Below I have a simplified example of what my program is doing. Basically I subscribe to multiple streams, then create a mspc channel for each. Then I receive incoming messages from these multiple streams concurrently by using tokio select. Each incoming message from each stream needs to be processed, which is handled by an async function that I spawn as a new task for each incoming message such that I don't block the thread too long for receiving the next message.
EDIT: There is shared state between the tasks that are spawned from the various receivers, which is why I am using the select!
setup.
async fn subscribe(buffer_size: usize, client: Client) -> Result<Receiver<Notification>, Box<dyn Error>> {
let (sender, receiver) = channel(buffer_size);
let mut stream = client.subscribe().await?;
std::thread::spawn(move || {
let runtime = Builder::new_multi_thread()
.enable_all()
.build()
.expect("Creating Tokio runtime");
runtime.block_on(async move {
loop {
let maybe_notification = stream.try_next().await;
match maybe_notification {
Ok(Some(notification)) => {
if sender.send(notification).await.is_err() {
return;
}
}
_ => {
break;
}
}
}
});
});
Ok(receiver)
}
fn main() -> Result<()> {
let runtime = Builder::new_multi_thread()
.enable_all()
.build()
.unwrap();
runtime.block_on(async move {
let client_1 = Client1::new();
let client_2 = Client2::new();
let client_3 = Client3::new();
let receiver_1 = subscribe(100, client_1).await?;
let receiver_2 = subscribe(100, client_2).await?;
let receiver_3 = subscribe(100, client_3).await?;
loop {
tokio::select! {
notification = receiver_1.recv() => {
tokio::spawn(process_message_1(notification));
}
notification = receiver_2.recv() => {
tokio::spawn(process_message_2(notification));
}
notification = receiver_3.recv() => {
tokio::spawn(process_message_3(notification));
}
}
}
});
Ok(())
}
This generally functions well when the incoming volume of messages isn't too high, but when there are peaks in activity I notice that it doesn't hold up with the throughput required, and as such I fall behind the stream momentarily.

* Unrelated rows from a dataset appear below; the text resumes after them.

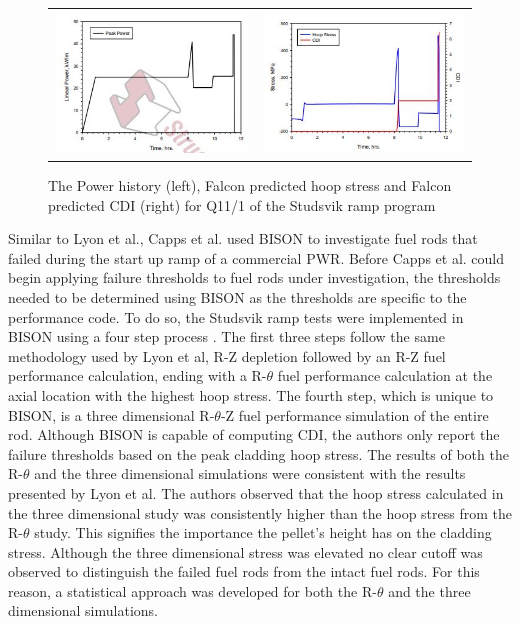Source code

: \documentclass[edeposit,fullpage,11pt]{uiucthesis2009}
\begin{document}
\begin{figure}
\begin{tabular}{cc}
\includegraphics[width=0.5\linewidth]{./Figures/lyon_image_6.JPG} & \includegraphics[width=0.5\linewidth]{./Figures/lyon_image_7.JPG}
\end{tabular}
\caption{The Power history (left), Falcon predicted hoop stress and Falcon predicted CDI (right) for Q11/1 of the Studsvik ramp program \cite{lyon_pci_2009}}
\label{fig:paper_3_res}
\end{figure}


Similar to Lyon et al., Capps et al. \cite{capps_pci_2017} used BISON to investigate fuel rods that failed during the start up ramp of a commercial \gls{PWR}.
Before Capps et al. could begin applying failure thresholds to fuel rods under investigation, the thresholds needed to be determined using BISON as the thresholds are specific to the performance code.
To do so, the Studsvik ramp tests were implemented in BISON using a four step process \cite{killeen_experimental_2004}.
The first three steps follow the same methodology used by Lyon et al, R-Z depletion followed by an R-Z fuel performance calculation, ending with a R-$\theta$ fuel performance calculation at the axial location with the highest hoop stress.
The fourth step, which is unique to BISON, is a three dimensional R-$\theta$-Z fuel performance simulation of the entire rod. %
Although BISON is capable of computing \gls{CDI}, the authors only report the failure thresholds based on the peak cladding hoop stress.
The results of both the R-$\theta$ and the three dimensional simulations were consistent with the results presented by Lyon et al.
The authors observed that the hoop stress calculated in the three dimensional study was consistently higher than the hoop stress from the R-$\theta$ study.
This signifies the importance the pellet's height has on the cladding stress.
Although the three dimensional stress was elevated no clear cutoff was observed to distinguish the failed fuel rods from the intact fuel rods.
For this reason, a statistical approach was developed for both the R-$\theta$ and the three dimensional simulations.
\end{document}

So a few general questions:
- Is this the best method to approach such a situation? Or is there a way that instead of having one worker to handle incoming messages from all receivers (i.e. the tokio select implementation), that I could spawn dedicated threads to handle message receiving from each individual stream/channel?
- Are there any potential improvements to implement especially to improve throughput so as to reduce the latency for receiving incoming updates overall?
As an aside, I notice sometimes that it takes much longer than expected to spawn a task (3-10ms say), which is enough in itself to make me fall behind. Is there a better way to process the messages than simply spawn a new task for each incoming one?